▶ **TASK DETAILS**: Output all entries verbatim. Skip pictures.

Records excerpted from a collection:
◆ ◆ ◆ ◆ ◆ ◆ ◆

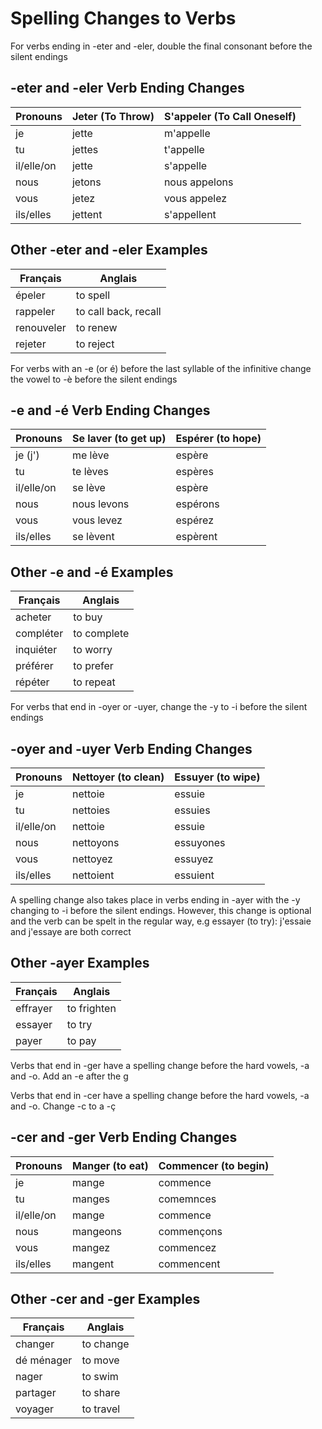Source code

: # Spelling Changes to Verbs

For verbs ending in -eter and -eler, double the final consonant before the silent endings

## -eter and -eler Verb Ending Changes

| Pronouns   | Jeter (To Throw) | S'appeler (To Call Oneself) |
|------------|------------------|-----------------------------|
| je         | jette            | m'appelle                   |
| tu         | jettes           | t'appelle                   |
| il/elle/on | jette            | s'appelle                   |
| nous       | jetons           | nous appelons               |
| vous       | jetez            | vous appelez                |
| ils/elles  | jettent          | s'appellent                 |

## Other -eter and -eler Examples

| Français   | Anglais              |
|------------|----------------------|
| épeler     | to spell             |
| rappeler   | to call back, recall |
| renouveler | to renew             |
| rejeter    | to reject            |

For verbs with an -e (or é) before the last syllable of the infinitive change the vowel to -è before the silent endings

## -e and -é Verb Ending Changes

| Pronouns   | Se laver (to get up) | Espérer (to hope) |
|------------|----------------------|-------------------|
| je (j')    | me lève              | espère            |
| tu         | te lèves             | espères           |
| il/elle/on | se lève              | espère            |
| nous       | nous levons          | espérons          |
| vous       | vous levez           | espérez           |
| ils/elles  | se lèvent            | espèrent          |

## Other -e and -é Examples

| Français  | Anglais     |
|-----------|-------------|
| acheter   | to buy      |
| compléter | to complete |
| inquiéter | to worry    |
| préférer  | to prefer   |
| répéter   | to repeat   |

For verbs that end in -oyer or -uyer, change the -y to -i before the silent endings

## -oyer and -uyer Verb Ending Changes

| Pronouns   | Nettoyer (to clean) | Essuyer (to wipe) |
|------------|---------------------|-------------------|
| je         | nettoie             | essuie            |
| tu         | nettoies            | essuies           |
| il/elle/on | nettoie             | essuie            |
| nous       | nettoyons           | essuyones         |
| vous       | nettoyez            | essuyez           |
| ils/elles  | nettoient           | essuient          |

A spelling change also takes place in verbs ending in -ayer with the -y changing to -i before the silent endings. However, this change is optional and the verb can be spelt in the regular way, e.g essayer (to try): j'essaie and j'essaye are both correct

## Other -ayer Examples

| Français | Anglais     |
|----------|-------------|
| effrayer | to frighten |
| essayer  | to try      |
| payer    | to pay      |

Verbs that end in -ger have a spelling change before the hard vowels, -a and -o. Add an -e after the g

Verbs that end in -cer have a spelling change before the hard vowels, -a and -o. Change -c to a -ç

## -cer and -ger Verb Ending Changes

| Pronouns   | Manger (to eat) | Commencer (to begin) |
|------------|-----------------|----------------------|
| je         | mange           | commence             |
| tu         | manges          | comemnces            |
| il/elle/on | mange           | commence             |
| nous       | mangeons        | commençons           |
| vous       | mangez          | commencez            |
| ils/elles  | mangent         | commencent           |

## Other -cer and -ger Examples

| Français   | Anglais   |
|------------|-----------|
| changer    | to change |
| dé ménager | to move   |
| nager      | to swim   |
| partager   | to share  |
| voyager    | to travel |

◆ ◆ ◆ ◆ ◆ ◆ ◆

▶ **OUTPUT**:
Source code

: # Spelling Changes to Verbs

For verbs ending in -eter and -eler, double the final consonant before the silent endings

## -eter and -eler Verb Ending Changes

| Pronouns   | Jeter (To Throw) | S'appeler (To Call Oneself) |
|------------|------------------|-----------------------------|
| je         | jette            | m'appelle                   |
| tu         | jettes           | t'appelle                   |
| il/elle/on | jette            | s'appelle                   |
| nous       | jetons           | nous appelons               |
| vous       | jetez            | vous appelez                |
| ils/elles  | jettent          | s'appellent                 |

## Other -eter and -eler Examples

| Français   | Anglais              |
|------------|----------------------|
| épeler     | to spell             |
| rappeler   | to call back, recall |
| renouveler | to renew             |
| rejeter    | to reject            |

For verbs with an -e (or é) before the last syllable of the infinitive change the vowel to -è before the silent endings

## -e and -é Verb Ending Changes

| Pronouns   | Se laver (to get up) | Espérer (to hope) |
|------------|----------------------|-------------------|
| je (j')    | me lève              | espère            |
| tu         | te lèves             | espères           |
| il/elle/on | se lève              | espère            |
| nous       | nous levons          | espérons          |
| vous       | vous levez           | espérez           |
| ils/elles  | se lèvent            | espèrent          |

## Other -e and -é Examples

| Français  | Anglais     |
|-----------|-------------|
| acheter   | to buy      |
| compléter | to complete |
| inquiéter | to worry    |
| préférer  | to prefer   |
| répéter   | to repeat   |

For verbs that end in -oyer or -uyer, change the -y to -i before the silent endings

## -oyer and -uyer Verb Ending Changes

| Pronouns   | Nettoyer (to clean) | Essuyer (to wipe) |
|------------|---------------------|-------------------|
| je         | nettoie             | essuie            |
| tu         | nettoies            | essuies           |
| il/elle/on | nettoie             | essuie            |
| nous       | nettoyons           | essuyones         |
| vous       | nettoyez            | essuyez           |
| ils/elles  | nettoient           | essuient          |

A spelling change also takes place in verbs ending in -ayer with the -y changing to -i before the silent endings. However, this change is optional and the verb can be spelt in the regular way, e.g essayer (to try): j'essaie and j'essaye are both correct

## Other -ayer Examples

| Français | Anglais     |
|----------|-------------|
| effrayer | to frighten |
| essayer  | to try      |
| payer    | to pay      |

Verbs that end in -ger have a spelling change before the hard vowels, -a and -o. Add an -e after the g

Verbs that end in -cer have a spelling change before the hard vowels, -a and -o. Change -c to a -ç

## -cer and -ger Verb Ending Changes

| Pronouns   | Manger (to eat) | Commencer (to begin) |
|------------|-----------------|----------------------|
| je         | mange           | commence             |
| tu         | manges          | comemnces            |
| il/elle/on | mange           | commence             |
| nous       | mangeons        | commençons           |
| vous       | mangez          | commencez            |
| ils/elles  | mangent         | commencent           |

## Other -cer and -ger Examples

| Français   | Anglais   |
|------------|-----------|
| changer    | to change |
| dé ménager | to move   |
| nager      | to swim   |
| partager   | to share  |
| voyager    | to travel |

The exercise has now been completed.